Single-lung transplantation for COPD improves access to transplantation without jeopardizing survival
Compared to single-lung transplantation (SLT), bilateral lung transplantation (BLT) improves survival in some patients with chronic obstructive pulmonary disease (COPD). However, a new study finds that adopting a strategy of SLT for patients with COPD could improve access to lung transplantation and reduce waitlist mortality, without jeopardizing overall post-transplant survival.
Researchers used a decision-analysis model to simulate the effect of SLT and BLT allocation strategies. They used data from patients listed for lung transplantation in the United Network for Organ Sharing Standard Transplant Analysis and Research file. When the model was used to simulate the waitlist experience of 1,000 patients, doing a SLT for patients with COPD resulted in 809 transplant recipients compared to 758 recipients under a BLT strategy. There were also fewer waitlist deaths with SLT (157) compared to BLT (199).
Post-transplant survival was similar for both approaches. In sensitivity analyses, SLT was always able to maximize the number of patients transplanted. Factors influencing the best strategy to maximize post-transplant survival included the relative survival benefit of BLT versus SLT, the donor interval, and the waitlist size. So while SLT always maximized access to transplantable lungs, BLT maximized the total number of life-years gained post-transplant when there were short waitlists or plentiful donors. Decisions about optimal allocation will therefore depend on whether society chooses to prioritize the number of patients transplanted or total post-transplant survival.
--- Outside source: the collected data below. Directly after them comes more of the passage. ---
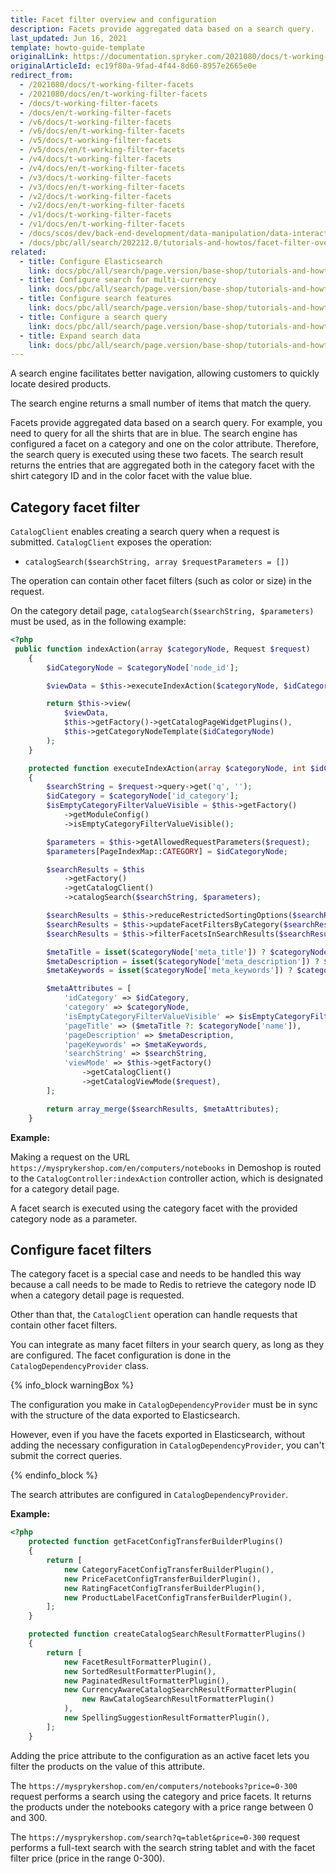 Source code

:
 ```yaml
---
title: Facet filter overview and configuration
description: Facets provide aggregated data based on a search query.
last_updated: Jun 16, 2021
template: howto-guide-template
originalLink: https://documentation.spryker.com/2021080/docs/t-working-filter-facets
originalArticleId: ec19f80a-9fad-4f44-8d60-8957e2665e0e
redirect_from:
  - /2021080/docs/t-working-filter-facets
  - /2021080/docs/en/t-working-filter-facets
  - /docs/t-working-filter-facets
  - /docs/en/t-working-filter-facets
  - /v6/docs/t-working-filter-facets
  - /v6/docs/en/t-working-filter-facets
  - /v5/docs/t-working-filter-facets
  - /v5/docs/en/t-working-filter-facets
  - /v4/docs/t-working-filter-facets
  - /v4/docs/en/t-working-filter-facets
  - /v3/docs/t-working-filter-facets
  - /v3/docs/en/t-working-filter-facets
  - /v2/docs/t-working-filter-facets
  - /v2/docs/en/t-working-filter-facets
  - /v1/docs/t-working-filter-facets
  - /v1/docs/en/t-working-filter-facets
  - /docs/scos/dev/back-end-development/data-manipulation/data-interaction/search/facet-filter-overview-and-configuration.html
  - /docs/pbc/all/search/202212.0/tutorials-and-howtos/facet-filter-overview-and-configuration.html
related:
  - title: Configure Elasticsearch
    link: docs/pbc/all/search/page.version/base-shop/tutorials-and-howtos/configure-elasticsearch.html
  - title: Configure search for multi-currency
    link: docs/pbc/all/search/page.version/base-shop/tutorials-and-howtos/configure-search-for-multi-currency.html
  - title: Configure search features
    link: docs/pbc/all/search/page.version/base-shop/tutorials-and-howtos/configure-search-features.html
  - title: Configure a search query
    link: docs/pbc/all/search/page.version/base-shop/tutorials-and-howtos/configure-a-search-query.html
  - title: Expand search data
    link: docs/pbc/all/search/page.version/base-shop/tutorials-and-howtos/expand-search-data.html
---
```


A search engine facilitates better navigation, allowing customers to quickly locate desired products.

The search engine returns a small number of items that match the query.

Facets provide aggregated data based on a search query. For example, you need to query for all the shirts that are in blue. The search engine has configured a facet on a category and one on the color attribute. Therefore, the search query is executed using these two facets. The search result returns the entries that are aggregated both in the category facet with the shirt category ID and in the color facet with the value blue.

## Category facet filter

`CatalogClient` enables creating a search query when a request is submitted. `CatalogClient` exposes the operation:

* `catalogSearch($searchString, array $requestParameters = [])`

The operation can contain other facet filters (such as color or size)  in the request.

On the category detail page, `catalogSearch($searchString, $parameters)` must be used, as in the following example:

```php
<?php
 public function indexAction(array $categoryNode, Request $request)
    {
        $idCategoryNode = $categoryNode['node_id'];

        $viewData = $this->executeIndexAction($categoryNode, $idCategoryNode, $request);

        return $this->view(
            $viewData,
            $this->getFactory()->getCatalogPageWidgetPlugins(),
            $this->getCategoryNodeTemplate($idCategoryNode)
        );
    }

    protected function executeIndexAction(array $categoryNode, int $idCategoryNode, Request $request): array
    {
        $searchString = $request->query->get('q', '');
        $idCategory = $categoryNode['id_category'];
        $isEmptyCategoryFilterValueVisible = $this->getFactory()
            ->getModuleConfig()
            ->isEmptyCategoryFilterValueVisible();

        $parameters = $this->getAllowedRequestParameters($request);
        $parameters[PageIndexMap::CATEGORY] = $idCategoryNode;

        $searchResults = $this
            ->getFactory()
            ->getCatalogClient()
            ->catalogSearch($searchString, $parameters);

        $searchResults = $this->reduceRestrictedSortingOptions($searchResults);
        $searchResults = $this->updateFacetFiltersByCategory($searchResults, $idCategory);
        $searchResults = $this->filterFacetsInSearchResults($searchResults);

        $metaTitle = isset($categoryNode['meta_title']) ? $categoryNode['meta_title'] : '';
        $metaDescription = isset($categoryNode['meta_description']) ? $categoryNode['meta_description'] : '';
        $metaKeywords = isset($categoryNode['meta_keywords']) ? $categoryNode['meta_keywords'] : '';

        $metaAttributes = [
            'idCategory' => $idCategory,
            'category' => $categoryNode,
            'isEmptyCategoryFilterValueVisible' => $isEmptyCategoryFilterValueVisible,
            'pageTitle' => ($metaTitle ?: $categoryNode['name']),
            'pageDescription' => $metaDescription,
            'pageKeywords' => $metaKeywords,
            'searchString' => $searchString,
            'viewMode' => $this->getFactory()
                ->getCatalogClient()
                ->getCatalogViewMode($request),
        ];

        return array_merge($searchResults, $metaAttributes);
    }
```

**Example:**

Making a request on the URL `https://mysprykershop.com/en/computers/notebooks` in Demoshop is routed to the `CatalogController:indexAction` controller action, which is designated for a category detail page.

A facet search is executed using the category facet with the provided category node as a parameter.

## Configure facet filters

The category facet is a special case and needs to be handled this way because a call needs to be made to Redis to retrieve the category node ID when a category detail page is requested.

Other than that, the `CatalogClient` operation can handle requests that contain other facet filters.

You can integrate as many facet filters in your search query, as long as they are configured. The facet configuration is done in the `CatalogDependencyProvider` class.

{% info_block warningBox %}

The configuration you make in `CatalogDependencyProvider` must be in sync with the structure of the data exported to Elasticsearch.

However, even if you have the facets exported in Elasticsearch, without adding the necessary configuration in `CatalogDependencyProvider`, you can't submit the correct queries.

{% endinfo_block %}

The search attributes are configured in `CatalogDependencyProvider`.

**Example:**

```php
<?php
    protected function getFacetConfigTransferBuilderPlugins()
    {
        return [
            new CategoryFacetConfigTransferBuilderPlugin(),
            new PriceFacetConfigTransferBuilderPlugin(),
            new RatingFacetConfigTransferBuilderPlugin(),
            new ProductLabelFacetConfigTransferBuilderPlugin(),
        ];
    }

    protected function createCatalogSearchResultFormatterPlugins()
    {
        return [
            new FacetResultFormatterPlugin(),
            new SortedResultFormatterPlugin(),
            new PaginatedResultFormatterPlugin(),
            new CurrencyAwareCatalogSearchResultFormatterPlugin(
                new RawCatalogSearchResultFormatterPlugin()
            ),
            new SpellingSuggestionResultFormatterPlugin(),
        ];
    }
```

Adding the price attribute to the configuration as an active facet lets you filter the products on the value of this attribute.

The `https://mysprykershop.com/en/computers/notebooks?price=0-300` request performs a search using the category and price facets. It returns the products under the notebooks category with a price range between 0 and 300.

The `https://mysprykershop.com/search?q=tablet&price=0-300` request performs a full-text search with the search string tablet and with the facet filter price (price in the range 0-300).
Additionally, the best strategy may vary from region to region and even among different centers. The study was supported in part by the Agency for Healthcare Research and Quality (HS18406).
See "The societal impact of single versus bilateral lung transplantation for chronic obstructive pulmonary disease," by Jeffrey C. Munson, M.D., Jason D. Christie, M.D., and Scott D. Halpern, M.D., Ph.D., in the American Journal of Respiratory Critical Care Medicine 184, pp. 1282-1288, 2011.